**What you have to do:** Without the pictures, copy all of the data exactly.
= = = = = = =
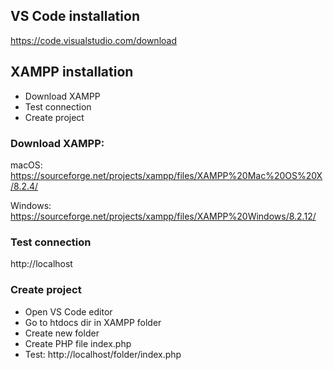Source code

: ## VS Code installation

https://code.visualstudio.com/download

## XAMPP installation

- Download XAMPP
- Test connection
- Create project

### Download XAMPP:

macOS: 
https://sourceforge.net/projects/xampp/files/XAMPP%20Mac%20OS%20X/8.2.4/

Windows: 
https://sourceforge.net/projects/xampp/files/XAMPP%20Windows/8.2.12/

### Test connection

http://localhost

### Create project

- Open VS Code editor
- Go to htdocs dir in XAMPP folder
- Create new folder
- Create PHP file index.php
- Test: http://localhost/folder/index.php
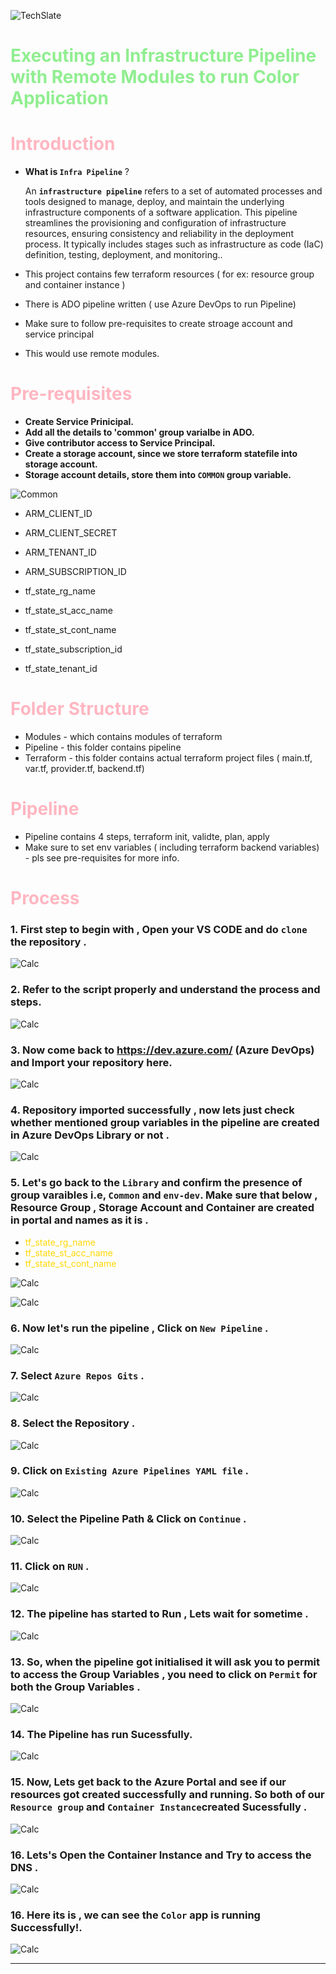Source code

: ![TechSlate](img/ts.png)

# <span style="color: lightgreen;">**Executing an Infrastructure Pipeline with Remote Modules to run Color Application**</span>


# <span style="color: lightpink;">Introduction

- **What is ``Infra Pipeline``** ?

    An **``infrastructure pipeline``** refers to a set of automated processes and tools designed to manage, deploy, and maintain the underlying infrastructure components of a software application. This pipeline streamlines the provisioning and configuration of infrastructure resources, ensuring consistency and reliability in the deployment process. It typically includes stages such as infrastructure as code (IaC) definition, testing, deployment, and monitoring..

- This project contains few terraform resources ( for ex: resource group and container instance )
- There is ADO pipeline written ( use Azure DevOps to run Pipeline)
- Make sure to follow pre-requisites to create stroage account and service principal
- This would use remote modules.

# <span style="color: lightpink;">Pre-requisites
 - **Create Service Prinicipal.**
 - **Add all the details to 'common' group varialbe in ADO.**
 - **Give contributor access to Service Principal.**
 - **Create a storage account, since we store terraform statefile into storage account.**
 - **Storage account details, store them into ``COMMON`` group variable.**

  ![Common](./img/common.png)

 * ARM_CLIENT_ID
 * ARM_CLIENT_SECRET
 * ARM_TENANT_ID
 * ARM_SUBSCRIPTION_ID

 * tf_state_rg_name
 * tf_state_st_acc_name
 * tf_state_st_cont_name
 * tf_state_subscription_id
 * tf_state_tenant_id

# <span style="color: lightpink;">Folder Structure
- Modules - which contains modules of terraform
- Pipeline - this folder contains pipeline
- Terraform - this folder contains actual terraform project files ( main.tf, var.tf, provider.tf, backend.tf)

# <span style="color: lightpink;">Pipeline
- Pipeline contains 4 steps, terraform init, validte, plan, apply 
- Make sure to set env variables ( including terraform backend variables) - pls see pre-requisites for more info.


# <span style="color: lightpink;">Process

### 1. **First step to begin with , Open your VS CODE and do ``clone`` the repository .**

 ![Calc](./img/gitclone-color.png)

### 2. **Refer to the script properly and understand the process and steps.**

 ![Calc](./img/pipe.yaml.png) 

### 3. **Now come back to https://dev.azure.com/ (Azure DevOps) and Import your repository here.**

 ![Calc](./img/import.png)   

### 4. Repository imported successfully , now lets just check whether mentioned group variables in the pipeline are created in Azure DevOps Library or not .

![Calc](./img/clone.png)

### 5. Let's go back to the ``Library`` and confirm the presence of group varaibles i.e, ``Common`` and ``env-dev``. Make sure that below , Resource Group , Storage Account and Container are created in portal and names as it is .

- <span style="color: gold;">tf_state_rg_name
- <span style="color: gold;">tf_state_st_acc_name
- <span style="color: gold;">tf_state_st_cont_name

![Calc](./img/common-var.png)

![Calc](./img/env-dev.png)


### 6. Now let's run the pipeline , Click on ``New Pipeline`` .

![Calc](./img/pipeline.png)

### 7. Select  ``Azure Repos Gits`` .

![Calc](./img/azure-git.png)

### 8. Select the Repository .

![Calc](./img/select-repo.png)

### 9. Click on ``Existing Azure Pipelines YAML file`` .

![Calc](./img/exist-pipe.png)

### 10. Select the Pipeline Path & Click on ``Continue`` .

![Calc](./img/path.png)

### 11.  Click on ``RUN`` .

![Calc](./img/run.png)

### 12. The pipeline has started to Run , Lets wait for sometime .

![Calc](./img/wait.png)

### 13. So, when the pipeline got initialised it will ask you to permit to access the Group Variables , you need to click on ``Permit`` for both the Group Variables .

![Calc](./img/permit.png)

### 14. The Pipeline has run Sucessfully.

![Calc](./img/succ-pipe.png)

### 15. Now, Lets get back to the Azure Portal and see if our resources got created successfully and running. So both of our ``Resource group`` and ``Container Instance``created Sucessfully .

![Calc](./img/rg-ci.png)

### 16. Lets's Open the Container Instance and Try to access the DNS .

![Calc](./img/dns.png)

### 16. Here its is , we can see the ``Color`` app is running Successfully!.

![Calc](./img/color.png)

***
= = = = = = =
**Expected output:**
Source code

: ## VS Code installation

https://code.visualstudio.com/download

## XAMPP installation

- Download XAMPP
- Test connection
- Create project

### Download XAMPP:

macOS: 
https://sourceforge.net/projects/xampp/files/XAMPP%20Mac%20OS%20X/8.2.4/

Windows: 
https://sourceforge.net/projects/xampp/files/XAMPP%20Windows/8.2.12/

### Test connection

http://localhost

### Create project

- Open VS Code editor
- Go to htdocs dir in XAMPP folder
- Create new folder
- Create PHP file index.php
- Test: http://localhost/folder/index.php
Source code

: ![TechSlate](img/ts.png)

# <span style="color: lightgreen;">**Executing an Infrastructure Pipeline with Remote Modules to run Color Application**</span>


# <span style="color: lightpink;">Introduction

- **What is ``Infra Pipeline``** ?

    An **``infrastructure pipeline``** refers to a set of automated processes and tools designed to manage, deploy, and maintain the underlying infrastructure components of a software application. This pipeline streamlines the provisioning and configuration of infrastructure resources, ensuring consistency and reliability in the deployment process. It typically includes stages such as infrastructure as code (IaC) definition, testing, deployment, and monitoring..

- This project contains few terraform resources ( for ex: resource group and container instance )
- There is ADO pipeline written ( use Azure DevOps to run Pipeline)
- Make sure to follow pre-requisites to create stroage account and service principal
- This would use remote modules.

# <span style="color: lightpink;">Pre-requisites
 - **Create Service Prinicipal.**
 - **Add all the details to 'common' group varialbe in ADO.**
 - **Give contributor access to Service Principal.**
 - **Create a storage account, since we store terraform statefile into storage account.**
 - **Storage account details, store them into ``COMMON`` group variable.**

  ![Common](./img/common.png)

 * ARM_CLIENT_ID
 * ARM_CLIENT_SECRET
 * ARM_TENANT_ID
 * ARM_SUBSCRIPTION_ID

 * tf_state_rg_name
 * tf_state_st_acc_name
 * tf_state_st_cont_name
 * tf_state_subscription_id
 * tf_state_tenant_id

# <span style="color: lightpink;">Folder Structure
- Modules - which contains modules of terraform
- Pipeline - this folder contains pipeline
- Terraform - this folder contains actual terraform project files ( main.tf, var.tf, provider.tf, backend.tf)

# <span style="color: lightpink;">Pipeline
- Pipeline contains 4 steps, terraform init, validte, plan, apply 
- Make sure to set env variables ( including terraform backend variables) - pls see pre-requisites for more info.


# <span style="color: lightpink;">Process

### 1. **First step to begin with , Open your VS CODE and do ``clone`` the repository .**

 ![Calc](./img/gitclone-color.png)

### 2. **Refer to the script properly and understand the process and steps.**

 ![Calc](./img/pipe.yaml.png) 

### 3. **Now come back to https://dev.azure.com/ (Azure DevOps) and Import your repository here.**

 ![Calc](./img/import.png)   

### 4. Repository imported successfully , now lets just check whether mentioned group variables in the pipeline are created in Azure DevOps Library or not .

![Calc](./img/clone.png)

### 5. Let's go back to the ``Library`` and confirm the presence of group varaibles i.e, ``Common`` and ``env-dev``. Make sure that below , Resource Group , Storage Account and Container are created in portal and names as it is .

- <span style="color: gold;">tf_state_rg_name
- <span style="color: gold;">tf_state_st_acc_name
- <span style="color: gold;">tf_state_st_cont_name

![Calc](./img/common-var.png)

![Calc](./img/env-dev.png)


### 6. Now let's run the pipeline , Click on ``New Pipeline`` .

![Calc](./img/pipeline.png)

### 7. Select  ``Azure Repos Gits`` .

![Calc](./img/azure-git.png)

### 8. Select the Repository .

![Calc](./img/select-repo.png)

### 9. Click on ``Existing Azure Pipelines YAML file`` .

![Calc](./img/exist-pipe.png)

### 10. Select the Pipeline Path & Click on ``Continue`` .

![Calc](./img/path.png)

### 11.  Click on ``RUN`` .

![Calc](./img/run.png)

### 12. The pipeline has started to Run , Lets wait for sometime .

![Calc](./img/wait.png)

### 13. So, when the pipeline got initialised it will ask you to permit to access the Group Variables , you need to click on ``Permit`` for both the Group Variables .

![Calc](./img/permit.png)

### 14. The Pipeline has run Sucessfully.

![Calc](./img/succ-pipe.png)

### 15. Now, Lets get back to the Azure Portal and see if our resources got created successfully and running. So both of our ``Resource group`` and ``Container Instance``created Sucessfully .

![Calc](./img/rg-ci.png)

### 16. Lets's Open the Container Instance and Try to access the DNS .

![Calc](./img/dns.png)

### 16. Here its is , we can see the ``Color`` app is running Successfully!.

![Calc](./img/color.png)

***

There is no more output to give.